- **WORK REQUIRED**:
Starting with the line that has "- Train the" in the records below and ending with the line that has "# Requirement", output those lines exactly and nothing more; omit the pictures.

- **INPUT DATA**:

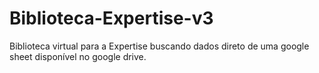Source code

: # Biblioteca-Expertise-v3
 Biblioteca virtual para a Expertise buscando dados direto de uma google sheet disponível no google drive.
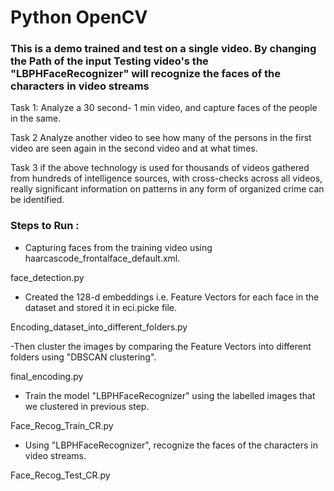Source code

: # Python OpenCV
### This is a demo trained and test on a single video. By changing the Path of the input Testing video's the "LBPHFaceRecognizer" will recognize the faces of the characters in video streams
Task 1: Analyze a 30 second- 1 min video, and capture faces of the people in the same.

Task 2 Analyze another video to see how many of the persons in the first video are seen again in the second video and at what times.

Task 3 if the above technology is used for thousands of videos gathered from hundreds of intelligence sources, with cross-checks across all videos, really significant information on patterns in any form of organized crime can be identified.


### Steps to Run :
- Capturing faces from the training video using haarcascode_frontalface_default.xml.

face_detection.py

- Created the 128-d embeddings i.e. Feature Vectors for each face in the dataset and stored it in eci.picke file.

Encoding_dataset_into_different_folders.py

-Then cluster the images by comparing the Feature Vectors into different folders using "DBSCAN clustering".

final_encoding.py

- Train the model "LBPHFaceRecognizer" using the labelled images that we clustered in previous step.

Face_Recog_Train_CR.py

- Using "LBPHFaceRecognizer", recognize the faces of the characters in video streams.

Face_Recog_Test_CR.py
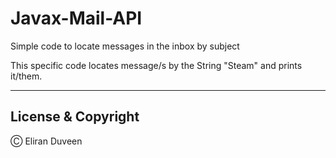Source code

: # Javax-Mail-API
Simple code to locate messages in the inbox by subject

This specific code locates message/s by the String "Steam" and prints it/them.

---

## License & Copyright

Ⓒ Eliran Duveen
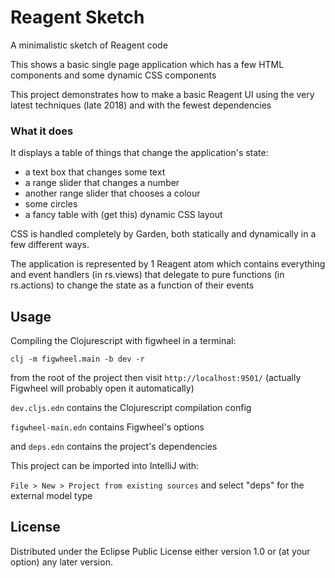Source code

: # Reagent Sketch

A minimalistic sketch of Reagent code

This shows a basic single page application which
has a few HTML components and some dynamic CSS components

This project demonstrates how to make a basic Reagent UI using the very latest techniques (late 2018) and with the fewest dependencies

### What it does

It displays a table of things that change the application's state:

* a text box that changes some text
* a range slider that changes a number
* another range slider that chooses a colour
* some circles
* a fancy table with (get this) dynamic CSS layout

CSS is handled completely by Garden, both statically and dynamically in a few different ways.

The application is represented by 1 Reagent atom which contains everything and event handlers (in rs.views) that delegate to pure functions (in rs.actions) to change the state as a function of their events



## Usage

Compiling the Clojurescript with figwheel in a terminal:

`clj -m figwheel.main -b dev -r`

from the root of the project then visit `http://localhost:9501/` (actually Figwheel will probably open it automatically)

`dev.cljs.edn` contains the Clojurescript compilation config

`figwheel-main.edn` contains Figwheel's options

and `deps.edn` contains the project's dependencies

This project can be imported into IntelliJ with:

`File > New > Project from existing sources` and select "deps" for the external model type


## License


Distributed under the Eclipse Public License either version 1.0 or (at
your option) any later version.
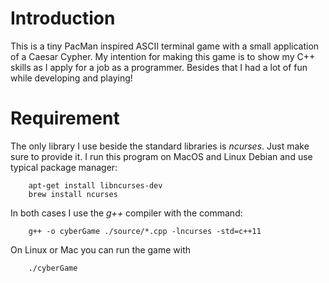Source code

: # Introduction

This is a tiny PacMan inspired ASCII terminal game with a small application of a Caesar Cypher. My intention for making this game is to show my C++ skills as I apply for a job as a programmer. Besides that I had a lot of fun while developing and playing!

# Requirement

The only library I use beside the standard libraries is *ncurses*. Just make sure to provide it. I run this program on MacOS and Linux Debian and use typical package manager:

        apt-get install libncurses-dev
        brew install ncurses

In both cases I use the *g++* compiler with the command:

        g++ -o cyberGame ./source/*.cpp -lncurses -std=c++11

On Linux or Mac you can run the game with

        ./cyberGame
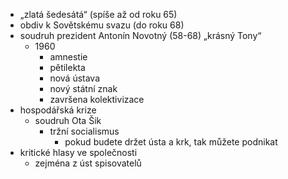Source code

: - „zlatá šedesátá“ (spíše až od roku 65)
- obdiv k Sovětskému svazu (do roku 68)
- soudruh prezident Antonín Novotný (58-68) „krásný Tony“
	- 1960
		- amnestie
		- pětilekta
		- nová ústava
		- nový státní znak
		- završena kolektivizace
- hospodářská krize
	- soudruh Ota Šik
		- tržní socialismus
			- pokud budete držet ústa a krk, tak můžete podnikat
- kritické hlasy ve společnosti
	- zejména z úst spisovatelů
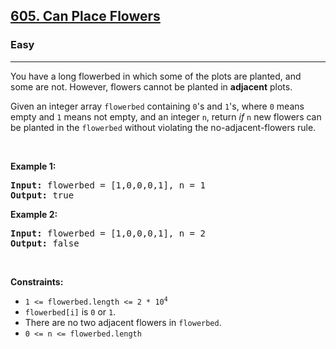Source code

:<h2><a href="https://leetcode.com/problems/can-place-flowers/">605. Can Place Flowers</a></h2><h3>Easy</h3><hr><div style="user-select: auto;"><p style="user-select: auto;">You have a long flowerbed in which some of the plots are planted, and some are not. However, flowers cannot be planted in <strong style="user-select: auto;">adjacent</strong> plots.</p>

<p style="user-select: auto;">Given an integer array <code style="user-select: auto;">flowerbed</code> containing <code style="user-select: auto;">0</code>'s and <code style="user-select: auto;">1</code>'s, where <code style="user-select: auto;">0</code> means empty and <code style="user-select: auto;">1</code> means not empty, and an integer <code style="user-select: auto;">n</code>, return <em style="user-select: auto;">if</em> <code style="user-select: auto;">n</code> new flowers can be planted in the <code style="user-select: auto;">flowerbed</code> without violating the no-adjacent-flowers rule.</p>

<p style="user-select: auto;">&nbsp;</p>
<p style="user-select: auto;"><strong style="user-select: auto;">Example 1:</strong></p>
<pre style="position: relative; user-select: auto;"><strong style="user-select: auto;">Input:</strong> flowerbed = [1,0,0,0,1], n = 1
<strong style="user-select: auto;">Output:</strong> true
<div class="open_grepper_editor" title="Edit &amp; Save To Grepper" style="user-select: auto;"></div></pre><p style="user-select: auto;"><strong style="user-select: auto;">Example 2:</strong></p>
<pre style="position: relative; user-select: auto;"><strong style="user-select: auto;">Input:</strong> flowerbed = [1,0,0,0,1], n = 2
<strong style="user-select: auto;">Output:</strong> false
<div class="open_grepper_editor" title="Edit &amp; Save To Grepper" style="user-select: auto;"></div></pre>
<p style="user-select: auto;">&nbsp;</p>
<p style="user-select: auto;"><strong style="user-select: auto;">Constraints:</strong></p>

<ul style="user-select: auto;">
	<li style="user-select: auto;"><code style="user-select: auto;">1 &lt;= flowerbed.length &lt;= 2 * 10<sup style="user-select: auto;">4</sup></code></li>
	<li style="user-select: auto;"><code style="user-select: auto;">flowerbed[i]</code> is <code style="user-select: auto;">0</code> or <code style="user-select: auto;">1</code>.</li>
	<li style="user-select: auto;">There are no two adjacent flowers in <code style="user-select: auto;">flowerbed</code>.</li>
	<li style="user-select: auto;"><code style="user-select: auto;">0 &lt;= n &lt;= flowerbed.length</code></li>
</ul>
</div>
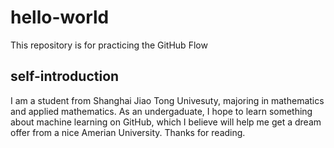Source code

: # hello-world
This repository is for practicing the GitHub Flow
## self-introduction
I am a student from Shanghai Jiao Tong Univesuty, majoring in mathematics and applied mathematics. As an undergaduate, I hope to learn something about machine learning on GitHub, which I believe will help me get a dream offer from a nice Amerian University. Thanks for reading.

- **EXERCISE SOLUTION**:
- Train the model "LBPHFaceRecognizer" using the labelled images that we clustered in previous step.

Face_Recog_Train_CR.py

- Using "LBPHFaceRecognizer", recognize the faces of the characters in video streams.

Face_Recog_Test_CR.py
Source code

: # Javax-Mail-API
Simple code to locate messages in the inbox by subject

This specific code locates message/s by the String "Steam" and prints it/them.

---

## License & Copyright

Ⓒ Eliran Duveen
Source code

: # Reagent Sketch

A minimalistic sketch of Reagent code

This shows a basic single page application which
has a few HTML components and some dynamic CSS components

This project demonstrates how to make a basic Reagent UI using the very latest techniques (late 2018) and with the fewest dependencies

### What it does

It displays a table of things that change the application's state:

* a text box that changes some text
* a range slider that changes a number
* another range slider that chooses a colour
* some circles
* a fancy table with (get this) dynamic CSS layout

CSS is handled completely by Garden, both statically and dynamically in a few different ways.

The application is represented by 1 Reagent atom which contains everything and event handlers (in rs.views) that delegate to pure functions (in rs.actions) to change the state as a function of their events



## Usage

Compiling the Clojurescript with figwheel in a terminal:

`clj -m figwheel.main -b dev -r`

from the root of the project then visit `http://localhost:9501/` (actually Figwheel will probably open it automatically)

`dev.cljs.edn` contains the Clojurescript compilation config

`figwheel-main.edn` contains Figwheel's options

and `deps.edn` contains the project's dependencies

This project can be imported into IntelliJ with:

`File > New > Project from existing sources` and select "deps" for the external model type


## License


Distributed under the Eclipse Public License either version 1.0 or (at
your option) any later version.
Source code

: # Introduction

This is a tiny PacMan inspired ASCII terminal game with a small application of a Caesar Cypher. My intention for making this game is to show my C++ skills as I apply for a job as a programmer. Besides that I had a lot of fun while developing and playing!

# Requirement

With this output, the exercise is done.